**Work task**
Copy all the lines below without altering anything.

**Material supplied**
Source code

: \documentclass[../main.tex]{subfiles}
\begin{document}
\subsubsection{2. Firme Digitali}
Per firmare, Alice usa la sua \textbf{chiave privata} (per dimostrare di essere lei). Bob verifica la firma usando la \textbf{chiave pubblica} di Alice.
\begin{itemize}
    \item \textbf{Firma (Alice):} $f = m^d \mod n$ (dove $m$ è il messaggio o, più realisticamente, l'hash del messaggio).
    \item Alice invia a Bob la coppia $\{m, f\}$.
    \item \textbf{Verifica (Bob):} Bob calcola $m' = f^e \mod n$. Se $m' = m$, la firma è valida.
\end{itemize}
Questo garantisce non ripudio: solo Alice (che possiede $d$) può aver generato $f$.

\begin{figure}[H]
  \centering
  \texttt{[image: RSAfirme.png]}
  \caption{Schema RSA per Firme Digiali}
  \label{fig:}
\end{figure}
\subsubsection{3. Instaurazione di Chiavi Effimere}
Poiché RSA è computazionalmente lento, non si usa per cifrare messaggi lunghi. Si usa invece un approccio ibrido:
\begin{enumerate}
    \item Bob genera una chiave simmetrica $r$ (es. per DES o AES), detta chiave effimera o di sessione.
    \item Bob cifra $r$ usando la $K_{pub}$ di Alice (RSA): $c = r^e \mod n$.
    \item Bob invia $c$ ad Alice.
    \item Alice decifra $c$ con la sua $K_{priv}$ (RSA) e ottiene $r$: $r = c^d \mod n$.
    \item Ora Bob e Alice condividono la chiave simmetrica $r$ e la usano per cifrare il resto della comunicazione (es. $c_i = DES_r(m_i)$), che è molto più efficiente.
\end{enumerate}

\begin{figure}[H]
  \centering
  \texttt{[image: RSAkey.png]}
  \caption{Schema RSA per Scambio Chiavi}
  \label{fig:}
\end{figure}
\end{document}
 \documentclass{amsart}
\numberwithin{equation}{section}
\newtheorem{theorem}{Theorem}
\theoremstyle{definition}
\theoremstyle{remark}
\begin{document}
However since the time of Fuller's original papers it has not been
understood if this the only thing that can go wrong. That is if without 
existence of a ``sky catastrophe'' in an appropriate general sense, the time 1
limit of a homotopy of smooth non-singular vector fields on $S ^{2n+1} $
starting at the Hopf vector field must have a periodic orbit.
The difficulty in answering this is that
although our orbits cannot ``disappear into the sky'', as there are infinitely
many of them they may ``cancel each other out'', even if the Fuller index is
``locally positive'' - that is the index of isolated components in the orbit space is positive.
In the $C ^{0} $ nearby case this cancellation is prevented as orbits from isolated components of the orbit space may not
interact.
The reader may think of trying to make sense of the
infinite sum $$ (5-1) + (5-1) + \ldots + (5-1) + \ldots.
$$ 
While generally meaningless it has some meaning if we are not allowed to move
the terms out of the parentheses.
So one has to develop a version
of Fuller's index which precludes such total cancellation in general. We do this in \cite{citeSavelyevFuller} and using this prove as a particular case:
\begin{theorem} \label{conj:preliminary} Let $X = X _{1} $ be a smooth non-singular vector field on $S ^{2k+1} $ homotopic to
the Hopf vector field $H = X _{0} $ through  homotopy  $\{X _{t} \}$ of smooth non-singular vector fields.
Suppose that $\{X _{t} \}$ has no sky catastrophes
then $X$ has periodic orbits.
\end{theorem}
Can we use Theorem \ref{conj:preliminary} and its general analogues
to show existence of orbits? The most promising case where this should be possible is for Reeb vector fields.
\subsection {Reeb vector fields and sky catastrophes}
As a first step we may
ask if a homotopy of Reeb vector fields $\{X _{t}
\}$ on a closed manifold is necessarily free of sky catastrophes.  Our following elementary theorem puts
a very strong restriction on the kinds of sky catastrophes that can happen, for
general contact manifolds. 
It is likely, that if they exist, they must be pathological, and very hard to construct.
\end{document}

**Result below**
Source code

: \documentclass[../main.tex]{subfiles}
\begin{document}
\subsubsection{2. Firme Digitali}
Per firmare, Alice usa la sua \textbf{chiave privata} (per dimostrare di essere lei). Bob verifica la firma usando la \textbf{chiave pubblica} di Alice.
\begin{itemize}
    \item \textbf{Firma (Alice):} $f = m^d \mod n$ (dove $m$ è il messaggio o, più realisticamente, l'hash del messaggio).
    \item Alice invia a Bob la coppia $\{m, f\}$.
    \item \textbf{Verifica (Bob):} Bob calcola $m' = f^e \mod n$. Se $m' = m$, la firma è valida.
\end{itemize}
Questo garantisce non ripudio: solo Alice (che possiede $d$) può aver generato $f$.

\begin{figure}[H]
  \centering
  \texttt{[image: RSAfirme.png]}
  \caption{Schema RSA per Firme Digiali}
  \label{fig:}
\end{figure}
\subsubsection{3. Instaurazione di Chiavi Effimere}
Poiché RSA è computazionalmente lento, non si usa per cifrare messaggi lunghi. Si usa invece un approccio ibrido:
\begin{enumerate}
    \item Bob genera una chiave simmetrica $r$ (es. per DES o AES), detta chiave effimera o di sessione.
    \item Bob cifra $r$ usando la $K_{pub}$ di Alice (RSA): $c = r^e \mod n$.
    \item Bob invia $c$ ad Alice.
    \item Alice decifra $c$ con la sua $K_{priv}$ (RSA) e ottiene $r$: $r = c^d \mod n$.
    \item Ora Bob e Alice condividono la chiave simmetrica $r$ e la usano per cifrare il resto della comunicazione (es. $c_i = DES_r(m_i)$), che è molto più efficiente.
\end{enumerate}

\begin{figure}[H]
  \centering
  \texttt{[image: RSAkey.png]}
  \caption{Schema RSA per Scambio Chiavi}
  \label{fig:}
\end{figure}
\end{document}
 \documentclass{amsart}
\numberwithin{equation}{section}
\newtheorem{theorem}{Theorem}
\theoremstyle{definition}
\theoremstyle{remark}
\begin{document}
However since the time of Fuller's original papers it has not been
understood if this the only thing that can go wrong. That is if without 
existence of a ``sky catastrophe'' in an appropriate general sense, the time 1
limit of a homotopy of smooth non-singular vector fields on $S ^{2n+1} $
starting at the Hopf vector field must have a periodic orbit.
The difficulty in answering this is that
although our orbits cannot ``disappear into the sky'', as there are infinitely
many of them they may ``cancel each other out'', even if the Fuller index is
``locally positive'' - that is the index of isolated components in the orbit space is positive.
In the $C ^{0} $ nearby case this cancellation is prevented as orbits from isolated components of the orbit space may not
interact.
The reader may think of trying to make sense of the
infinite sum $$ (5-1) + (5-1) + \ldots + (5-1) + \ldots.
$$ 
While generally meaningless it has some meaning if we are not allowed to move
the terms out of the parentheses.
So one has to develop a version
of Fuller's index which precludes such total cancellation in general. We do this in \cite{citeSavelyevFuller} and using this prove as a particular case:
\begin{theorem} \label{conj:preliminary} Let $X = X _{1} $ be a smooth non-singular vector field on $S ^{2k+1} $ homotopic to
the Hopf vector field $H = X _{0} $ through  homotopy  $\{X _{t} \}$ of smooth non-singular vector fields.
Suppose that $\{X _{t} \}$ has no sky catastrophes
then $X$ has periodic orbits.
\end{theorem}
Can we use Theorem \ref{conj:preliminary} and its general analogues
to show existence of orbits? The most promising case where this should be possible is for Reeb vector fields.
\subsection {Reeb vector fields and sky catastrophes}
As a first step we may
ask if a homotopy of Reeb vector fields $\{X _{t}
\}$ on a closed manifold is necessarily free of sky catastrophes.  Our following elementary theorem puts
a very strong restriction on the kinds of sky catastrophes that can happen, for
general contact manifolds. 
It is likely, that if they exist, they must be pathological, and very hard to construct.
\end{document}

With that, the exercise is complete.